** Source material follows **

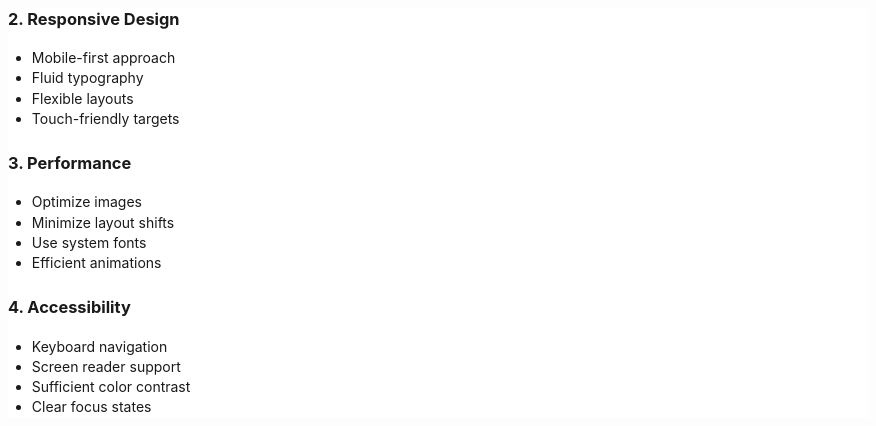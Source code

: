 ### 2. Responsive Design
- Mobile-first approach
- Fluid typography
- Flexible layouts
- Touch-friendly targets

### 3. Performance
- Optimize images
- Minimize layout shifts
- Use system fonts
- Efficient animations

### 4. Accessibility
- Keyboard navigation
- Screen reader support
- Sufficient color contrast
- Clear focus states 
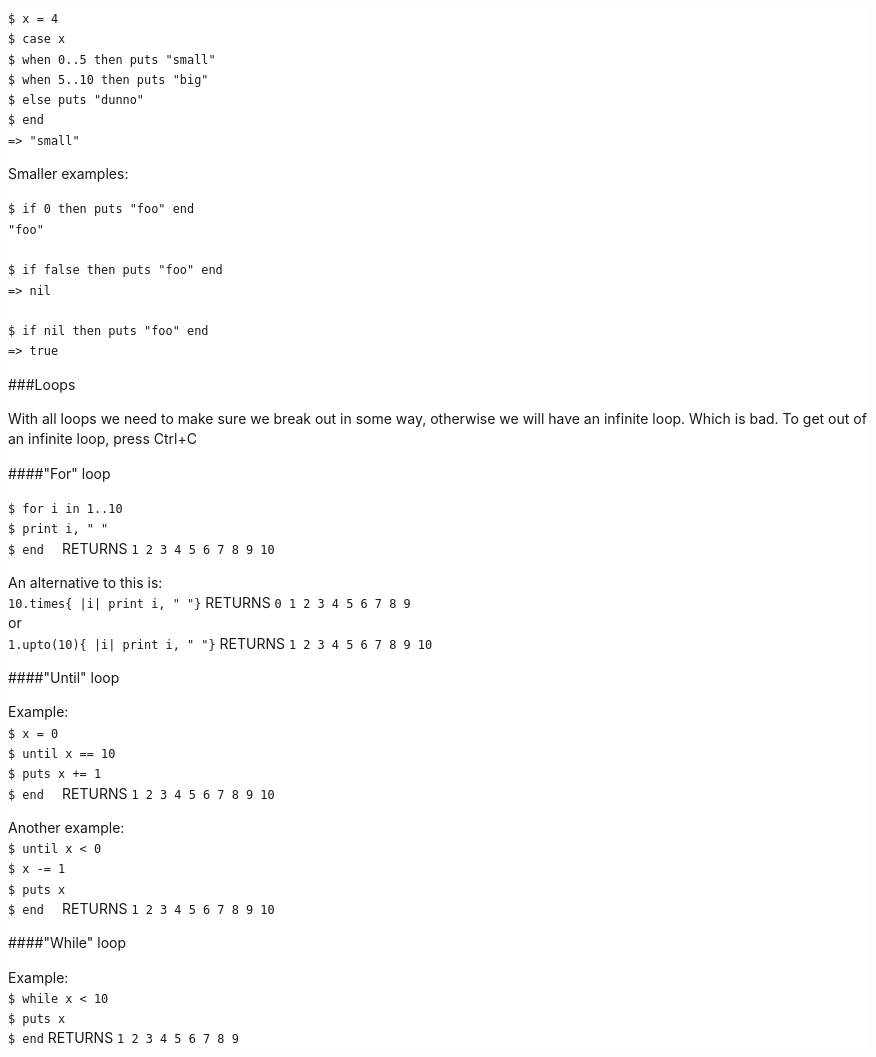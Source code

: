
```
$ x = 4
$ case x
$ when 0..5 then puts "small"
$ when 5..10 then puts "big"
$ else puts "dunno"
$ end
=> "small"
```

Smaller examples:

```
$ if 0 then puts "foo" end
"foo"

$ if false then puts "foo" end
=> nil

$ if nil then puts "foo" end
=> true
```

###Loops

With all loops we need to make sure we break out in some way, otherwise we will have an infinite loop. Which is bad. To get out of an infinite loop, press Ctrl+C

####"For" loop

`$ for i in 1..10`  
`$ print i, " "`  
`$ end  `       RETURNS     `1 2 3 4 5 6 7 8 9 10`  

An alternative to this is:  
`10.times{ |i| print i, " "}` RETURNS     `0 1 2 3 4 5 6 7 8 9`  
or  
`1.upto(10){ |i| print i, " "}` RETURNS     `1 2 3 4 5 6 7 8 9 10`


####"Until" loop

Example:  
`$ x = 0`  
`$ until x == 10`  
`$ puts x += 1`  
`$ end  `       RETURNS     `1 2 3 4 5 6 7 8 9 10`  

Another example:  
`$ until x < 0`  
`$ x -= 1`  
`$ puts x`  
`$ end  `       RETURNS     `1 2 3 4 5 6 7 8 9 10`  

####"While" loop

Example:  
`$ while x < 10`  
`$ puts x`  
`$ end`         RETURNS     `1 2 3 4 5 6 7 8 9`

** End of Source material **

Task instructions:
Scan the data above, find each line with "print", and copy it.

Completed task:
`$ print i, " "`  
`10.times{ |i| print i, " "}` RETURNS     `0 1 2 3 4 5 6 7 8 9`  
`1.upto(10){ |i| print i, " "}` RETURNS     `1 2 3 4 5 6 7 8 9 10`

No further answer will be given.